The data must be returned in full and exactly as given.

[Start of Attachment]

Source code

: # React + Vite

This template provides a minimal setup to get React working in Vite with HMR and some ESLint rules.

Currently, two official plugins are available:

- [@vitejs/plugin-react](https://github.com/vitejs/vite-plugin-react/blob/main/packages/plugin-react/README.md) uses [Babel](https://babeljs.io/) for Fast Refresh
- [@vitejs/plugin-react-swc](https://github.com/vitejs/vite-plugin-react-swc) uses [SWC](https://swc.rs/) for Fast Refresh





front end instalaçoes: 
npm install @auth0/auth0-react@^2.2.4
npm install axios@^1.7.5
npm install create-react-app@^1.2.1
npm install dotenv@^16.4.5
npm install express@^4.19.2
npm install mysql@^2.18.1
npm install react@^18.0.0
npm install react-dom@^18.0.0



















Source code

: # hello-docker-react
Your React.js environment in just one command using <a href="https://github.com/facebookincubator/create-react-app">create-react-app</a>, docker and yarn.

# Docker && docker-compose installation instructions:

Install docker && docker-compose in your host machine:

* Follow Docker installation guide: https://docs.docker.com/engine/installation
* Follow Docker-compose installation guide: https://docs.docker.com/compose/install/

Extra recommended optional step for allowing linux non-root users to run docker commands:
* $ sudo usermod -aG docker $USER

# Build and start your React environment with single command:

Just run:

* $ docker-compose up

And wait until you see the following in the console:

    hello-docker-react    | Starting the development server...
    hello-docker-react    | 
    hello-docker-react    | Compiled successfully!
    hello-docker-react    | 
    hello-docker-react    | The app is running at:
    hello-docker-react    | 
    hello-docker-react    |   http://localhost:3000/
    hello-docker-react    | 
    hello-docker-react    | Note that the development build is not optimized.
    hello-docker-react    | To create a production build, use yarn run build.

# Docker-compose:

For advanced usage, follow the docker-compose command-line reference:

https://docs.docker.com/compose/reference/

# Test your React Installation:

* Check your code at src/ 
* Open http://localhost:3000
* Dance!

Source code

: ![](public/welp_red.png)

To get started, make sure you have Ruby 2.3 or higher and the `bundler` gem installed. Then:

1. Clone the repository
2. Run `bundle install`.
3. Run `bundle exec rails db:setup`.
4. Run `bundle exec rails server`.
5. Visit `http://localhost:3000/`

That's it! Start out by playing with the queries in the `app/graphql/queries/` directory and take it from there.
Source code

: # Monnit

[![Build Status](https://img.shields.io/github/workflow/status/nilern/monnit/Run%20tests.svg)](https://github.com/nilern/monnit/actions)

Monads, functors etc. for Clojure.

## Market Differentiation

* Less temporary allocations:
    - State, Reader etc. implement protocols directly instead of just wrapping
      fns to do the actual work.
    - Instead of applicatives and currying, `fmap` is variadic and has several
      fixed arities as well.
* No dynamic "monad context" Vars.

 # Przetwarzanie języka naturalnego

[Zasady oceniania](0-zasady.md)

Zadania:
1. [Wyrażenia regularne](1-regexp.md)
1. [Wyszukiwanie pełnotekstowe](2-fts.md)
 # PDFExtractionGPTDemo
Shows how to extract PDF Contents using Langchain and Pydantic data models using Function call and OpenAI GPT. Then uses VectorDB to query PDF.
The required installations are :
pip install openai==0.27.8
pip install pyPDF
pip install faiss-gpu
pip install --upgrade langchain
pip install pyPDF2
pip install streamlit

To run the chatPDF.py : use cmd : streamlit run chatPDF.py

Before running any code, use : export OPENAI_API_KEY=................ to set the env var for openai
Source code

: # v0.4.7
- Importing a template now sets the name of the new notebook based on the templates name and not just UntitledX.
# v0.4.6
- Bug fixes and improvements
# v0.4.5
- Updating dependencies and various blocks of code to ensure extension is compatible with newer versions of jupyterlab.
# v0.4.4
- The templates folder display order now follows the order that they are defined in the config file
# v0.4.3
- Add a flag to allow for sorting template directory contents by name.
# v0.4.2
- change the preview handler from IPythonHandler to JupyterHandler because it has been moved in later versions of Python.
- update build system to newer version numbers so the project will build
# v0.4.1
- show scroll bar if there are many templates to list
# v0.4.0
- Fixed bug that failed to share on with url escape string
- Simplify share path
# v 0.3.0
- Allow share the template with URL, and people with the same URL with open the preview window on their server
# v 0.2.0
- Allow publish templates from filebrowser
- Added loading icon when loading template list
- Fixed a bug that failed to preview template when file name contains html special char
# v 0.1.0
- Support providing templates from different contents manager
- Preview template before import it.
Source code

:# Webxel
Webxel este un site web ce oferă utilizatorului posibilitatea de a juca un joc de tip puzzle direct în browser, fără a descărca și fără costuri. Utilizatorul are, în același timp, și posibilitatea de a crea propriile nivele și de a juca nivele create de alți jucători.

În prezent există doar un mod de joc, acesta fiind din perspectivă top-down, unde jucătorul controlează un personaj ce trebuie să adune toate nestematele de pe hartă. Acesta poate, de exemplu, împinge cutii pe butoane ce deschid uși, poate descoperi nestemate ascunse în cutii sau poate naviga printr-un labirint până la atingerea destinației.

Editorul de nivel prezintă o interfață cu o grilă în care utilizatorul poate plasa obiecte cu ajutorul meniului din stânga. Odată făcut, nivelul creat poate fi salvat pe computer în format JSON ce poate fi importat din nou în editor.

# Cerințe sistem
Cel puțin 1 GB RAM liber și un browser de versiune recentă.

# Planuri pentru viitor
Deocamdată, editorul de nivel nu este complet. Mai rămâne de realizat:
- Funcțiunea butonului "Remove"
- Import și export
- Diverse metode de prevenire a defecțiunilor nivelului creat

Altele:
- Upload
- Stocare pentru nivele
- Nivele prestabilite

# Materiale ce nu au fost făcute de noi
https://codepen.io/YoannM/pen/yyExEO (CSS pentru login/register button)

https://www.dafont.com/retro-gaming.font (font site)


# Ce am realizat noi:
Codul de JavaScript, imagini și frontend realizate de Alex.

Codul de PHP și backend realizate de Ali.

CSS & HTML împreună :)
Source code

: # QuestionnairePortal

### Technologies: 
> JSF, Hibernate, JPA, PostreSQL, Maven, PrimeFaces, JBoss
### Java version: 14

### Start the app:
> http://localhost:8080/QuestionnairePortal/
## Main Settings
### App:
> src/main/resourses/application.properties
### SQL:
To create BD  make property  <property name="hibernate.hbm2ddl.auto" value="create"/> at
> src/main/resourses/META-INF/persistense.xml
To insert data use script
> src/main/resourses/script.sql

[End of Attachment]

» Exercise solution:
Source code

: # React + Vite

This template provides a minimal setup to get React working in Vite with HMR and some ESLint rules.

Currently, two official plugins are available:

- [@vitejs/plugin-react](https://github.com/vitejs/vite-plugin-react/blob/main/packages/plugin-react/README.md) uses [Babel](https://babeljs.io/) for Fast Refresh
- [@vitejs/plugin-react-swc](https://github.com/vitejs/vite-plugin-react-swc) uses [SWC](https://swc.rs/) for Fast Refresh





front end instalaçoes: 
npm install @auth0/auth0-react@^2.2.4
npm install axios@^1.7.5
npm install create-react-app@^1.2.1
npm install dotenv@^16.4.5
npm install express@^4.19.2
npm install mysql@^2.18.1
npm install react@^18.0.0
npm install react-dom@^18.0.0



















Source code

: # hello-docker-react
Your React.js environment in just one command using <a href="https://github.com/facebookincubator/create-react-app">create-react-app</a>, docker and yarn.

# Docker && docker-compose installation instructions:

Install docker && docker-compose in your host machine:

* Follow Docker installation guide: https://docs.docker.com/engine/installation
* Follow Docker-compose installation guide: https://docs.docker.com/compose/install/

Extra recommended optional step for allowing linux non-root users to run docker commands:
* $ sudo usermod -aG docker $USER

# Build and start your React environment with single command:

Just run:

* $ docker-compose up

And wait until you see the following in the console:

    hello-docker-react    | Starting the development server...
    hello-docker-react    | 
    hello-docker-react    | Compiled successfully!
    hello-docker-react    | 
    hello-docker-react    | The app is running at:
    hello-docker-react    | 
    hello-docker-react    |   http://localhost:3000/
    hello-docker-react    | 
    hello-docker-react    | Note that the development build is not optimized.
    hello-docker-react    | To create a production build, use yarn run build.

# Docker-compose:

For advanced usage, follow the docker-compose command-line reference:

https://docs.docker.com/compose/reference/

# Test your React Installation:

* Check your code at src/ 
* Open http://localhost:3000
* Dance!

Source code

: ![](public/welp_red.png)

To get started, make sure you have Ruby 2.3 or higher and the `bundler` gem installed. Then:

1. Clone the repository
2. Run `bundle install`.
3. Run `bundle exec rails db:setup`.
4. Run `bundle exec rails server`.
5. Visit `http://localhost:3000/`

That's it! Start out by playing with the queries in the `app/graphql/queries/` directory and take it from there.
Source code

: # Monnit

[![Build Status](https://img.shields.io/github/workflow/status/nilern/monnit/Run%20tests.svg)](https://github.com/nilern/monnit/actions)

Monads, functors etc. for Clojure.

## Market Differentiation

* Less temporary allocations:
    - State, Reader etc. implement protocols directly instead of just wrapping
      fns to do the actual work.
    - Instead of applicatives and currying, `fmap` is variadic and has several
      fixed arities as well.
* No dynamic "monad context" Vars.

 # Przetwarzanie języka naturalnego

[Zasady oceniania](0-zasady.md)

Zadania:
1. [Wyrażenia regularne](1-regexp.md)
1. [Wyszukiwanie pełnotekstowe](2-fts.md)
 # PDFExtractionGPTDemo
Shows how to extract PDF Contents using Langchain and Pydantic data models using Function call and OpenAI GPT. Then uses VectorDB to query PDF.
The required installations are :
pip install openai==0.27.8
pip install pyPDF
pip install faiss-gpu
pip install --upgrade langchain
pip install pyPDF2
pip install streamlit

To run the chatPDF.py : use cmd : streamlit run chatPDF.py

Before running any code, use : export OPENAI_API_KEY=................ to set the env var for openai
Source code

: # v0.4.7
- Importing a template now sets the name of the new notebook based on the templates name and not just UntitledX.
# v0.4.6
- Bug fixes and improvements
# v0.4.5
- Updating dependencies and various blocks of code to ensure extension is compatible with newer versions of jupyterlab.
# v0.4.4
- The templates folder display order now follows the order that they are defined in the config file
# v0.4.3
- Add a flag to allow for sorting template directory contents by name.
# v0.4.2
- change the preview handler from IPythonHandler to JupyterHandler because it has been moved in later versions of Python.
- update build system to newer version numbers so the project will build
# v0.4.1
- show scroll bar if there are many templates to list
# v0.4.0
- Fixed bug that failed to share on with url escape string
- Simplify share path
# v 0.3.0
- Allow share the template with URL, and people with the same URL with open the preview window on their server
# v 0.2.0
- Allow publish templates from filebrowser
- Added loading icon when loading template list
- Fixed a bug that failed to preview template when file name contains html special char
# v 0.1.0
- Support providing templates from different contents manager
- Preview template before import it.
Source code

:# Webxel
Webxel este un site web ce oferă utilizatorului posibilitatea de a juca un joc de tip puzzle direct în browser, fără a descărca și fără costuri. Utilizatorul are, în același timp, și posibilitatea de a crea propriile nivele și de a juca nivele create de alți jucători.

În prezent există doar un mod de joc, acesta fiind din perspectivă top-down, unde jucătorul controlează un personaj ce trebuie să adune toate nestematele de pe hartă. Acesta poate, de exemplu, împinge cutii pe butoane ce deschid uși, poate descoperi nestemate ascunse în cutii sau poate naviga printr-un labirint până la atingerea destinației.

Editorul de nivel prezintă o interfață cu o grilă în care utilizatorul poate plasa obiecte cu ajutorul meniului din stânga. Odată făcut, nivelul creat poate fi salvat pe computer în format JSON ce poate fi importat din nou în editor.

# Cerințe sistem
Cel puțin 1 GB RAM liber și un browser de versiune recentă.

# Planuri pentru viitor
Deocamdată, editorul de nivel nu este complet. Mai rămâne de realizat:
- Funcțiunea butonului "Remove"
- Import și export
- Diverse metode de prevenire a defecțiunilor nivelului creat

Altele:
- Upload
- Stocare pentru nivele
- Nivele prestabilite

# Materiale ce nu au fost făcute de noi
https://codepen.io/YoannM/pen/yyExEO (CSS pentru login/register button)

https://www.dafont.com/retro-gaming.font (font site)


# Ce am realizat noi:
Codul de JavaScript, imagini și frontend realizate de Alex.

Codul de PHP și backend realizate de Ali.

CSS & HTML împreună :)
Source code

: # QuestionnairePortal

### Technologies: 
> JSF, Hibernate, JPA, PostreSQL, Maven, PrimeFaces, JBoss
### Java version: 14

### Start the app:
> http://localhost:8080/QuestionnairePortal/
## Main Settings
### App:
> src/main/resourses/application.properties
### SQL:
To create BD  make property  <property name="hibernate.hbm2ddl.auto" value="create"/> at
> src/main/resourses/META-INF/persistense.xml
To insert data use script
> src/main/resourses/script.sql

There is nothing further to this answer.